Emerging Growth Company ☐
If an emerging growth company, indicate by check mark if the registrant has elected not to use the extended transition period for complying with any new or revised
financial accounting standards provided pursuant to Section 13(a) of the Exchange Act. ☐
| Item 1.01 |
Entry into a Material Definitive Agreement.
|
Senior Secured Notes
On May 14, 2026, Academy, Ltd. (the “Issuer”), a wholly-owned subsidiary of Academy Sports and Outdoors, Inc. (the “Company”), issued $500 million
aggregate principal amount of its 5.875% Senior Secured Notes due 2031 (the “Notes”) in a private placement conducted pursuant to Rule 144A and Regulation S under the Securities Act of 1933, as amended (the “Securities Act”). The Issuer used the
net proceeds from the Notes to fund the redemption of all of its outstanding senior secured notes due 2027 (the “Redemption”), voluntarily prepay all outstanding amounts owed under its $400 million senior secured term loan with UBS AG, Stanford
Branch (as successor to Credit Suisse AG, Cayman Island Branch) as the administrative agent and collateral agent and the several other lenders and parties named therein (as amended, the “Term Loan”), pay related fees and expenses, and for general
corporate purposes. Upon the repayment of the Term Loan, all security interests and liens granted to the secured parties thereunder were terminated and released. The Notes are governed by an Indenture, dated as of May 14, 2026 (the “Indenture”),
entered into by the Issuer and guarantors named therein (the “Guarantors”) with U.S. Bank Trust Company, National Association, as trustee. The Notes will mature on May 15, 2031. Interest on the Notes is payable semi-annually in arrears on November
15 and May 15 of each year, beginning on November 15, 2026.
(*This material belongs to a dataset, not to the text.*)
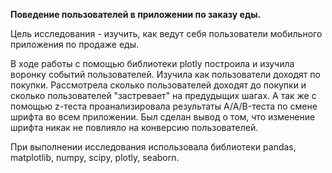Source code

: **Поведение пользователей в приложении по заказу еды.**

Цель исследования - изучить, как ведут себя пользователи мобильного приложения по продаже еды.   

В ходе работы с помощью библиотеки plotly построила и изучила воронку событий пользователей. Изучила как пользователи доходят по покупки. Рассмотрела сколько пользователей доходят до покупки и сколько пользователей "застревает" на предудыщих шагах. А так же с помощью z-теста проанализировала результаты A/A/B-теста по смене шрифта во всем приложении. Был сделан вывод о том, что изменение шрифта никак не повлияло на конверсию пользователей.

При выполнении исследования использовала библиотеки pandas, matplotlib, numpy, scipy, plotly, seaborn.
The Notes are secured on a first-priority basis, subject to permitted liens, by security interests in substantially all of the Issuer’s and the
Guarantors’ personal property (other than the ABL Priority Collateral (as defined below)), and are secured on a second-priority basis, subject to permitted liens, by security interests in the Issuer’s and the Guarantors’ personal property which
secure the ABL Credit Facility (as defined below) on a first-priority basis (the “ABL Priority Collateral”).
On or after May 15, 2028, the Issuer may, at its option and on one or more occasions, redeem all or a part of the Notes at the redemption prices set
forth in the Indenture, plus accrued and unpaid interest, if any, to, but excluding, the applicable redemption date. At any time prior to May 15, 2028, the Issuer may, at its option and on one or more occasions, redeem all or part of the Notes at a
redemption price equal to 100% of the principal amount of the Notes to be redeemed, plus accrued and unpaid interest, if any, to, but excluding, the applicable redemption date, plus a “make-whole” premium as described in the Indenture. In addition,
until May 15, 2028, the Issuer may, at its option and on one or more occasions, redeem up to 40% of the aggregate principal amount of the Notes at a redemption price equal to 105.875% of the aggregate principal amount thereof, with an amount equal
to or less than the net cash proceeds from one or more equity offerings to the extent such net cash proceeds are received by or contributed to the Issuer, plus accrued and unpaid interest, if any, to, but excluding, the applicable redemption date.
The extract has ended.